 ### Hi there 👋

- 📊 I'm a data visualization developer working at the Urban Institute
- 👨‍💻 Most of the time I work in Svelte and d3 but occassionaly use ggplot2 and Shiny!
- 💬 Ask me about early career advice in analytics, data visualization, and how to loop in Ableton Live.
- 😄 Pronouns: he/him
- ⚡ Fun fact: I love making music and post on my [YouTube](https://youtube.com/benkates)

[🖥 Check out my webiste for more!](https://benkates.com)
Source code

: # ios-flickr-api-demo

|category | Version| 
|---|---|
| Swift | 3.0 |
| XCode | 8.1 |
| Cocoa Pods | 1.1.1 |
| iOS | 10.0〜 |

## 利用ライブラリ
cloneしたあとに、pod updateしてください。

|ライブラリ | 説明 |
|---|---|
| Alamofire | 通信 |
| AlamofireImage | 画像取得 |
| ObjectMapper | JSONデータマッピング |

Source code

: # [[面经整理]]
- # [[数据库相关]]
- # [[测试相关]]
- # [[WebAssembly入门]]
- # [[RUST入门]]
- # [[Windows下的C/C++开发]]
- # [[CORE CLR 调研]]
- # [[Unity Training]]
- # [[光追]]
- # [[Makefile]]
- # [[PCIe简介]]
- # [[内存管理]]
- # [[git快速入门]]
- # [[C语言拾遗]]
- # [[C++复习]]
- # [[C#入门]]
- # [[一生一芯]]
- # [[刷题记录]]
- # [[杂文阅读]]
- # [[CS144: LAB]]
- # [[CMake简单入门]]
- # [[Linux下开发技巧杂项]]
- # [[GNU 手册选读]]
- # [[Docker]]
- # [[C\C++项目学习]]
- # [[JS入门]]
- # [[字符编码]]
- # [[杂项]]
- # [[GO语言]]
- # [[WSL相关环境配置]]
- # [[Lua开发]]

# # # # #

### Problem details
Your answer should consist of the lines of the listing that contain "data", copied as they stand.

### Solution below
- 📊 I'm a data visualization developer working at the Urban Institute
- 💬 Ask me about early career advice in analytics, data visualization, and how to loop in Ableton Live.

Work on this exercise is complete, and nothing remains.